I practically hop from the room. No more stops between now and the kitchen. Mir Khan will be expecting that tea shortly.

Down in the kitchen it's quiet, the staff there will wake with the dawn to prepare and serve breakfast, but the horizon remains steadfastly dark for now.

I smell the cold scent of last night's dinner. A teapot and cup are easy to find. Scholars drink a lot of stimulating drinks, and the House is full of them. 

Once I've found some curd cheese, crackers and fruit to serve as a snack, I force the heat from the oven into the water with my sheer will, and then drop in the leaves as it steams. The kitchens are right near the bathing room, so they can share heating. I hope the short walk will be enough time for it to steep properly. As I usually do, I plug the spout to avoid it sloshing as I carry it.

Mir Khan is lying in one of the smaller tubs, eyes a thousand miles away.

I pour half a cup for her, so it won't slosh as I hand it over. She thanks me as I give it to her. I continue setting out her refreshments.

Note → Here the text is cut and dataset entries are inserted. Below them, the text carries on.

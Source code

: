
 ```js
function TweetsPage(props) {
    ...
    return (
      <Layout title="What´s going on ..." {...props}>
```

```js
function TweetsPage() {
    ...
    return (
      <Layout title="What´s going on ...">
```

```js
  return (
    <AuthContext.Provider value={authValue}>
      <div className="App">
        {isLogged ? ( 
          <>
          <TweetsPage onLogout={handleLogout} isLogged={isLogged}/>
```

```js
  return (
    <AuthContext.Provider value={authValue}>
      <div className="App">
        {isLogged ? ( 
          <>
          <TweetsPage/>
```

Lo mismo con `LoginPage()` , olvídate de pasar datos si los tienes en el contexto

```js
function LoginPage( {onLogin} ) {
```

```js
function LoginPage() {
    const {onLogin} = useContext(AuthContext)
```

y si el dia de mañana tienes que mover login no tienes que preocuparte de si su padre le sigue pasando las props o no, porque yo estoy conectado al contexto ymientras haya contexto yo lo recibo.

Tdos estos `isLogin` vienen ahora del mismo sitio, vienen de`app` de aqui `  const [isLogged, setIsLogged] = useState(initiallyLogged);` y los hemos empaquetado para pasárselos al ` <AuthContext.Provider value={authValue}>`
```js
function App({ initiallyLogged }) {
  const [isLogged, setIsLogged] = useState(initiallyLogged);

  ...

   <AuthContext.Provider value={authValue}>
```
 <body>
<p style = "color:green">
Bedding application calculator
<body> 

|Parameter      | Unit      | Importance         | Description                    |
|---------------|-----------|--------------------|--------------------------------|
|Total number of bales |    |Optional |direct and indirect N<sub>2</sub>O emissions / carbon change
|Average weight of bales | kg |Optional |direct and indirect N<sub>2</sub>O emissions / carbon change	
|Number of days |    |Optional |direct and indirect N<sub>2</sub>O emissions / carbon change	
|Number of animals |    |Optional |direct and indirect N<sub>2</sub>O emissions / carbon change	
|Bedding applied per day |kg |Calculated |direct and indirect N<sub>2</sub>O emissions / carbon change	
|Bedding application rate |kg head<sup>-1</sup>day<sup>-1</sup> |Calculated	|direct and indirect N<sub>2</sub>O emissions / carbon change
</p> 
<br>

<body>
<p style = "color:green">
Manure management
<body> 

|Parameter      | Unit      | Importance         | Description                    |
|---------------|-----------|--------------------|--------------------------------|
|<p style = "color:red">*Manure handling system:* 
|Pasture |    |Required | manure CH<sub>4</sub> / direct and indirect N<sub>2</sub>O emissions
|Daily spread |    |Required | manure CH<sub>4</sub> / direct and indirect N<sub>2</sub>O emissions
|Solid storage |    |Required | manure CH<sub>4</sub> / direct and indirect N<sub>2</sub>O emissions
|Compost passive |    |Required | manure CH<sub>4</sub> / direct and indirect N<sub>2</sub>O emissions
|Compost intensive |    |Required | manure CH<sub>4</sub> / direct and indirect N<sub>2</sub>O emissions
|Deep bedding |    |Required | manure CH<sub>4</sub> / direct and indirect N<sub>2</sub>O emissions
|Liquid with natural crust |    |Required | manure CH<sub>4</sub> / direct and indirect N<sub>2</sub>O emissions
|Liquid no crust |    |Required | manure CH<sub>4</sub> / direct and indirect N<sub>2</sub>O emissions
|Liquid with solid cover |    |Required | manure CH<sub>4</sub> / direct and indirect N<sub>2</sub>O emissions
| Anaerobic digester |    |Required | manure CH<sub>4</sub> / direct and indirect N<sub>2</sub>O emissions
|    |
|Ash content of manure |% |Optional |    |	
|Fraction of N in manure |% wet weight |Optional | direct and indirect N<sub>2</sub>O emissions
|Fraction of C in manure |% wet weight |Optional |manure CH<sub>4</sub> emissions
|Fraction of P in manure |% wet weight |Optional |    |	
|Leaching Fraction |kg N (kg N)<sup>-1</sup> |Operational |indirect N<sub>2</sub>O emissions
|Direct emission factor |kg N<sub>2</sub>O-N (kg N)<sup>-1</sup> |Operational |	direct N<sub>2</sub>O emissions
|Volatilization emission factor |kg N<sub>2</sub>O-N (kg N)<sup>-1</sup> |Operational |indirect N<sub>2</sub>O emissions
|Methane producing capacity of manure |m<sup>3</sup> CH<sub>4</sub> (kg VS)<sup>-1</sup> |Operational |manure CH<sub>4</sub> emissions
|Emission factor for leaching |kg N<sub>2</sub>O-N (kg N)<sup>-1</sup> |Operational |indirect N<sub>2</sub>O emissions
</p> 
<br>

“I'm sorry I never trained you for combat. I fear it was short sighted of me. You have been so excellent as a scholar I wanted to focus you on that, I never thought... I never thought it would come to this.” 

“I know. Me neither.” I say.

“You know I can not rest until this is done.” Mir Khan confesses to me.

“I know.” I say. I understand. If I didn't when I started my study, I do now, five years later.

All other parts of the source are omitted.